The algorithm starts from grouped data into a single node (root node) and executes a comprehensive recursion of all possible subdivisions at every step. At each step, the best subdivision (the one that produces as many homogeneous branches as possible) is chosen.

In regression trees, you try to partition the data space into small enough parts where you can apply a simple yet different model on each part. The non-leaf part of the tree is just the procedure to determine for each data x the model you will use to predict it.

A regression tree is formed by a series of nodes that split the root branch into two child branches. Such subdivision continues to cascade. Each new branch can, then, go to another node or remain a leaf with the predicted value.

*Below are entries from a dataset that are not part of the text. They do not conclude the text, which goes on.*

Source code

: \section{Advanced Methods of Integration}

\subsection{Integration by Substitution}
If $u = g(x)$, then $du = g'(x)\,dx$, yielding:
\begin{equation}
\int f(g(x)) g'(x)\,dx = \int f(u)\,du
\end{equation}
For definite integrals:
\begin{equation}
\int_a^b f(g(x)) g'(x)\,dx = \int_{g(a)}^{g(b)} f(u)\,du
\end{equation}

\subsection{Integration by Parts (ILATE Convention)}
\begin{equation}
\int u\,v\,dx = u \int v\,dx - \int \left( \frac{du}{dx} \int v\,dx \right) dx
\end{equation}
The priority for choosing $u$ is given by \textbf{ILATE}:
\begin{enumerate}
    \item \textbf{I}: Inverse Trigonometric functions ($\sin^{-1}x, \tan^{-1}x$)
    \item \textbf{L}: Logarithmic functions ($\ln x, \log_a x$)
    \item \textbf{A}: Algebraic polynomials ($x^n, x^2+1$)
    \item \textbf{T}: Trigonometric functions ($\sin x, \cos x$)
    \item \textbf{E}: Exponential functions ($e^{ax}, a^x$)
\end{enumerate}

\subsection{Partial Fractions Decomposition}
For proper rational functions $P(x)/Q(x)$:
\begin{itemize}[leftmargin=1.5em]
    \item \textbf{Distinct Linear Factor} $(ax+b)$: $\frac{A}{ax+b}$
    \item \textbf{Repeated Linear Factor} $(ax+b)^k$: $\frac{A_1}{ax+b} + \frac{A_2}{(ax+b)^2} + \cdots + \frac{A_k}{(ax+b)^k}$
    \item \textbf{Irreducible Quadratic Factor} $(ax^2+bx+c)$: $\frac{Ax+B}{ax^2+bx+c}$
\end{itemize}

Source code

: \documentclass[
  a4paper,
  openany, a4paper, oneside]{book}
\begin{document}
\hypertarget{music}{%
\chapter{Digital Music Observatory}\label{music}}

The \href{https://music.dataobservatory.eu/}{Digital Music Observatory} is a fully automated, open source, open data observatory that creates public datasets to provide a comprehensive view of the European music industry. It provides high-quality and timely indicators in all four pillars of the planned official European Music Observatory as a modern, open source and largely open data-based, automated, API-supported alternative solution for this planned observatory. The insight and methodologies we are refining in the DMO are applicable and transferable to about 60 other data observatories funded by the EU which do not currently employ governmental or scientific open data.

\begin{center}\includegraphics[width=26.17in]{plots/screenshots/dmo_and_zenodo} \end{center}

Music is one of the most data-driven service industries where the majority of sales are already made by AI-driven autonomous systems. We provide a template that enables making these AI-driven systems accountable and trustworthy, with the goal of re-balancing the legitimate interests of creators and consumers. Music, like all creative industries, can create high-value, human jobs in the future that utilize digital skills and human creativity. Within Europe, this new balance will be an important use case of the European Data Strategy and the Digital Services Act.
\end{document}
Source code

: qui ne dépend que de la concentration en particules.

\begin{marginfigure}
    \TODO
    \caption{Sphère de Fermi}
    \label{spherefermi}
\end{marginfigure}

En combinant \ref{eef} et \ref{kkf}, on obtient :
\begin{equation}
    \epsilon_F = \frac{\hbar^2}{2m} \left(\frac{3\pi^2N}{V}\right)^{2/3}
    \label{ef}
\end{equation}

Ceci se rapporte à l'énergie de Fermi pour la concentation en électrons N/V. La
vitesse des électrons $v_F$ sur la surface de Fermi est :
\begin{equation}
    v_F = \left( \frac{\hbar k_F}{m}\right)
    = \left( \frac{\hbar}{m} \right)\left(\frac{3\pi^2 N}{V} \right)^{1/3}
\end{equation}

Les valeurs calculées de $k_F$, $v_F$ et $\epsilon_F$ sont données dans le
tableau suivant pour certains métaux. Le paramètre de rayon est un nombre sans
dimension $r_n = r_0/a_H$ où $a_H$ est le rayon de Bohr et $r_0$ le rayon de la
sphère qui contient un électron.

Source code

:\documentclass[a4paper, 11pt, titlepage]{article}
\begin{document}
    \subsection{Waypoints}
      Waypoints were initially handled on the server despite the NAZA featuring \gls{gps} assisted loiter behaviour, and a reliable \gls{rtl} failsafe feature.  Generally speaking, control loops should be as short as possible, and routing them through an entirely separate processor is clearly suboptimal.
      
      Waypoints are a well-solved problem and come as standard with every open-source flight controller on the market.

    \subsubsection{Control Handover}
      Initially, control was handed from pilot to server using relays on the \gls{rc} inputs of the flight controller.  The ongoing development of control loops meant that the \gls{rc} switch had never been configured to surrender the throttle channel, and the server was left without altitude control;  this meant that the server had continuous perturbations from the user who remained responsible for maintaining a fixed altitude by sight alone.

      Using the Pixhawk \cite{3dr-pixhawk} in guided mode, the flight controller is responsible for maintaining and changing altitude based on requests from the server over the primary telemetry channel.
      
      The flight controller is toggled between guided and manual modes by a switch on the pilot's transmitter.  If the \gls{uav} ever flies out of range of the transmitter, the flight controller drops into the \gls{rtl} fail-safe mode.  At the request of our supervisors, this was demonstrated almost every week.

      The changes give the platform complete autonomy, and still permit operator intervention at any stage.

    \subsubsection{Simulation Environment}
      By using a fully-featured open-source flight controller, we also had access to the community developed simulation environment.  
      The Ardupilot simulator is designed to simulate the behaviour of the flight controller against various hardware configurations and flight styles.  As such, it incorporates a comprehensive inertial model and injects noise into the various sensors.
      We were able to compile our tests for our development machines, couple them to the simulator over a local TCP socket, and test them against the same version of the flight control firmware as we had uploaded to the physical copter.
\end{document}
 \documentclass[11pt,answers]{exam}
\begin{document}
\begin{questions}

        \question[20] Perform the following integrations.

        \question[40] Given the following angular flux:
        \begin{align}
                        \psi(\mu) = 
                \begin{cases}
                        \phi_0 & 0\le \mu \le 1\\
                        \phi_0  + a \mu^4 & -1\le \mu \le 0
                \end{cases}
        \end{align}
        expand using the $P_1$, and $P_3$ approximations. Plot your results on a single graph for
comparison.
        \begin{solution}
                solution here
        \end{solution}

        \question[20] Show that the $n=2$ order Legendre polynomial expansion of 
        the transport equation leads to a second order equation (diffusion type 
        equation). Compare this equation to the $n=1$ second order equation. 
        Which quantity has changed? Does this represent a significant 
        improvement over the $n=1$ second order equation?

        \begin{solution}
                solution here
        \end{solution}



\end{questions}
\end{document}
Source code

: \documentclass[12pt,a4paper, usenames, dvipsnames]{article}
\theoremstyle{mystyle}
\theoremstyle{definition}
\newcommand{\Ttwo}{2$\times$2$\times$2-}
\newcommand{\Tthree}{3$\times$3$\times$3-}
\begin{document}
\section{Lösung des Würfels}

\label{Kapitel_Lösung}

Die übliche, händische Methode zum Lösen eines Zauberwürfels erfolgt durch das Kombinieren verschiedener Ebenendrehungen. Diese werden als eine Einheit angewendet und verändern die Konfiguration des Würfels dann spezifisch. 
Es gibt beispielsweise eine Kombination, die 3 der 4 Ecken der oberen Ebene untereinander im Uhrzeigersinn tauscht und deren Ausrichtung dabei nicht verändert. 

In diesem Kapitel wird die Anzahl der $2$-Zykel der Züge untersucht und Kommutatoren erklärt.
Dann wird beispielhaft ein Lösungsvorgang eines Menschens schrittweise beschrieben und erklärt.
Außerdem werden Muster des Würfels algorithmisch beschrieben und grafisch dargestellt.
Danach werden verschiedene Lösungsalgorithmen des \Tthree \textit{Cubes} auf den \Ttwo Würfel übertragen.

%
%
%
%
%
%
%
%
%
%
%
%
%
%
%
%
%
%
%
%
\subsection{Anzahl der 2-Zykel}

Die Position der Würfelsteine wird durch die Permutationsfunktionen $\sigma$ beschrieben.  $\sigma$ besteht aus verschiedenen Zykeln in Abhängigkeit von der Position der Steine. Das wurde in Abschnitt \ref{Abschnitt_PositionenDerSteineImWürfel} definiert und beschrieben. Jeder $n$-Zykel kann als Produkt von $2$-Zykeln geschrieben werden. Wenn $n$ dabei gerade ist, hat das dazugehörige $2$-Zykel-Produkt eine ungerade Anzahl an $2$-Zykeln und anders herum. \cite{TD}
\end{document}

Starting from the whole dataset (root), the algorithm creates the tree through the following procedure:

1. Identify the best functionality to divide the X1 dataset and the best s1 division value. The left-hand branch will be the set of observations where X1 is below s1, while the right-hand branch comprises the set of observations in which X1 is greater than or equal to s1.
2. This operation is then recursively executed again (independently) for every branch until there is no possibility of division.
3. When the divisions are completed, a leaf is created, which indicates the output values.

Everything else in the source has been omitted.